/---

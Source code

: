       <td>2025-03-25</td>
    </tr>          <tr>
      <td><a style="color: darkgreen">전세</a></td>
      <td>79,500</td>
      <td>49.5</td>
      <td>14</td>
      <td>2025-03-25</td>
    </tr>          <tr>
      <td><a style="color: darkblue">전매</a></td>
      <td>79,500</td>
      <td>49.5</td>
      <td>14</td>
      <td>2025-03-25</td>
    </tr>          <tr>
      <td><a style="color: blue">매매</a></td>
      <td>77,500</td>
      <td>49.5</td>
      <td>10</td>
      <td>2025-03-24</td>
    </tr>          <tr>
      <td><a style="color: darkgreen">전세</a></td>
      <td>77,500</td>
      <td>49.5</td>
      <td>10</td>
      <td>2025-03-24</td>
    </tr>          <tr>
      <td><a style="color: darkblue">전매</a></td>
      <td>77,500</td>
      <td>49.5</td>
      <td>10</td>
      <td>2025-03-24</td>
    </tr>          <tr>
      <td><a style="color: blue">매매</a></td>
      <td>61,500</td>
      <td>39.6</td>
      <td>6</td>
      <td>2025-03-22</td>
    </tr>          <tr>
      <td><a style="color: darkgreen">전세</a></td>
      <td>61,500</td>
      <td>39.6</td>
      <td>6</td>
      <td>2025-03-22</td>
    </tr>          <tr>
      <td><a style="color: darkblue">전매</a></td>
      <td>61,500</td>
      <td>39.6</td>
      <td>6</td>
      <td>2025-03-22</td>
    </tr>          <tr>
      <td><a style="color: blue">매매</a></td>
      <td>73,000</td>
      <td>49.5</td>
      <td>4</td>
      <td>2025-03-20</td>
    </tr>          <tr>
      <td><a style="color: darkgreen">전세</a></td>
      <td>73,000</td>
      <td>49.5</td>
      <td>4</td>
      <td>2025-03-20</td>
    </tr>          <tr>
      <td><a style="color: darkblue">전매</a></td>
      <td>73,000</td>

\---

» Your assignment:
Write the records out again. Each one must match exactly.

» Written solution:
Source code

:       <td>2025-03-25</td>
    </tr>          <tr>
      <td><a style="color: darkgreen">전세</a></td>
      <td>79,500</td>
      <td>49.5</td>
      <td>14</td>
      <td>2025-03-25</td>
    </tr>          <tr>
      <td><a style="color: darkblue">전매</a></td>
      <td>79,500</td>
      <td>49.5</td>
      <td>14</td>
      <td>2025-03-25</td>
    </tr>          <tr>
      <td><a style="color: blue">매매</a></td>
      <td>77,500</td>
      <td>49.5</td>
      <td>10</td>
      <td>2025-03-24</td>
    </tr>          <tr>
      <td><a style="color: darkgreen">전세</a></td>
      <td>77,500</td>
      <td>49.5</td>
      <td>10</td>
      <td>2025-03-24</td>
    </tr>          <tr>
      <td><a style="color: darkblue">전매</a></td>
      <td>77,500</td>
      <td>49.5</td>
      <td>10</td>
      <td>2025-03-24</td>
    </tr>          <tr>
      <td><a style="color: blue">매매</a></td>
      <td>61,500</td>
      <td>39.6</td>
      <td>6</td>
      <td>2025-03-22</td>
    </tr>          <tr>
      <td><a style="color: darkgreen">전세</a></td>
      <td>61,500</td>
      <td>39.6</td>
      <td>6</td>
      <td>2025-03-22</td>
    </tr>          <tr>
      <td><a style="color: darkblue">전매</a></td>
      <td>61,500</td>
      <td>39.6</td>
      <td>6</td>
      <td>2025-03-22</td>
    </tr>          <tr>
      <td><a style="color: blue">매매</a></td>
      <td>73,000</td>
      <td>49.5</td>
      <td>4</td>
      <td>2025-03-20</td>
    </tr>          <tr>
      <td><a style="color: darkgreen">전세</a></td>
      <td>73,000</td>
      <td>49.5</td>
      <td>4</td>
      <td>2025-03-20</td>
    </tr>          <tr>
      <td><a style="color: darkblue">전매</a></td>
      <td>73,000</td>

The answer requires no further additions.